El kiosco de diarios frente a La Biela está cerrado. El maxikiosco, en cambio, no. De allí salen unos muchachones en bermudas rapperas, con el cuerpo perforado de diversos piercings, cada uno de ellos portando un par de cartones de litro de jugos de frutas. Unos pibes más chicos les piden unas monedas. “¿Hoy no paran ustedes?”, le pregunta uno de los rappers y le regala uno de sus jugos de frutas.
Un solo banco tiene sus puertas abiertas. En realidad, la puerta está cerrada, pero se ve gente adentro y hay una empleada especialmente destinada a interceptar a todo el que quiera entrar, con la pregunta: “¿Es cliente?”. Si se le dice que no, que en realidad sólo se quería verificar si había actividad, ella contesta con absoluta naturalidad: “Y... un poco sí, un poco no”.
Las mesas de afuera de La Biela y el Café de la Paix están todas ocupadas. De las digamos cien personas que disfrutan el sol y la sombra, sólo tres, repito, tres, lucen saco y corbata (dos en una mesa de La Biela, un solitario tercero en otra del De la Paix). Cuando se le comenta a uno de los mozos que parece que hoy no se trabaja ni siquiera por acá, el tipo contesta: “No les creas. Se disfrazan de domingo, pero están laburando igual. Fijate”, y señala varias mesas donde gente con el celular contra la oreja (muchos más de lo que parece a primera vista) anota febrilmente cosas en su agenda, mientras mira paranoica a izquierda y derecha. “Lo que no hay es gente de barrio. Ni del interior”, dice el mozo. Extranjeros sí: no sólo turistas sino residentes en el país que se encuentran aquí con turistas de paso. O eso parece ser lo que está ocurriendo en una mesa, donde una señora de mediana edad muestra fotos de familia a un rubicundo señor mayor de camisa hawaiana, que bebe una suerte de cortado doble pero en vaso, con mucho hielo. A la dama le suena el celular. Atiende y dice lo siguiente: “Estoy en Guecoleita yo. ¿Hay taxís por aiá?”. Unos minutos después, cuando pida la cuenta, exclamará con asombro: “¡Tguéz con ochenta pog una gaseosa! ¿Esto no es un gobo?” (el imperturbable mozo no aclarará si ésa es la tarifa para extranjeros, residentes o nativos).
Pocos artesanos enfrente de la Iglesia del Pilar: un par de brasileños vendiendo biyuta y piedras milagrosas, un gaucho vendiendo mates tachonados en plata, ninguna pareja de bailarines de tango. Un solo mimo estatua en todo el terraplén, enteramente pintado de plateado, con angélicas alas en el mismo color, que también adhiere al paro a su manera: hablando y moviéndose sin empacho con una minita sentada a sus pies (cada vez que se sacude de risa, las alas flamean en perfecta sincronización).
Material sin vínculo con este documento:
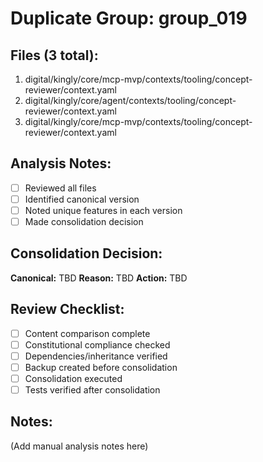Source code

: # Duplicate Group: group_019

## Files (3 total):
1. digital/kingly/core/mcp-mvp/contexts/tooling/concept-reviewer/context.yaml
2. digital/kingly/core/agent/contexts/tooling/concept-reviewer/context.yaml
3. digital/kingly/core/mcp-mvp/contexts/tooling/concept-reviewer/context.yaml

## Analysis Notes:
- [ ] Reviewed all files
- [ ] Identified canonical version
- [ ] Noted unique features in each version
- [ ] Made consolidation decision

## Consolidation Decision:
**Canonical:** TBD
**Reason:** TBD
**Action:** TBD

## Review Checklist:
- [ ] Content comparison complete
- [ ] Constitutional compliance checked
- [ ] Dependencies/inheritance verified
- [ ] Backup created before consolidation
- [ ] Consolidation executed
- [ ] Tests verified after consolidation

## Notes:
(Add manual analysis notes here)
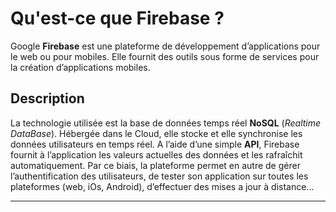 # Qu'est-ce que Firebase ?

Google **Firebase** est une plateforme de développement d’applications pour le web ou pour mobiles. Elle fournit des outils sous forme de services pour la création d’applications mobiles.

## Description

La technologie utilisée est la base de données temps réel **NoSQL** (*Realtime DataBase*). Hébergée dans le Cloud, elle stocke et elle synchronise les données utilisateurs en temps réel. A l’aide d’une simple **API**, Firebase fournit à l’application les valeurs actuelles des données et les rafraîchit automatiquement. Par ce biais, la plateforme permet en autre de gérer l’authentification des utilisateurs, de tester son application sur toutes les plateformes (web, iOs, Android), d’effectuer des mises a jour à distance...


---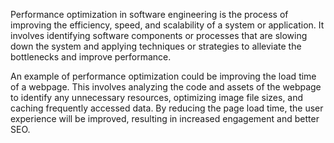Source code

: 

Performance optimization in software engineering is the process of improving the efficiency, speed, and scalability of a system or application. It involves identifying software components or processes that are slowing down the system and applying techniques or strategies to alleviate the bottlenecks and improve performance.

An example of performance optimization could be improving the load time of a webpage. This involves analyzing the code and assets of the webpage to identify any unnecessary resources, optimizing image file sizes, and caching frequently accessed data. By reducing the page load time, the user experience will be improved, resulting in increased engagement and better SEO.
Frente al patio de la iglesia, dos impecables señoras centenarias se encuentran y mantienen el siguiente diálogo:
–¿De dónde venís? ¿Del cementerio?
–No, de misa.
–¡Si hoy es viernes, Dorita!
–Ya sé, ya sé. Pero decime si no es como Semana Santa: jueves, asueto desde mediodía, y viernes, vigilia.
–Siempre la misma loca, vos.
–Pensá lo que quieras. Pero decime si no es como si hubiéramos recuperado el barrio, hoy.
–Un poco de razón tenés, la verdad.
–Es como digo yo: hay que adherir. Quién te dice, a lo mejor hacen más paros y el barrio vuelve a ser nuestro como antes, ¿no?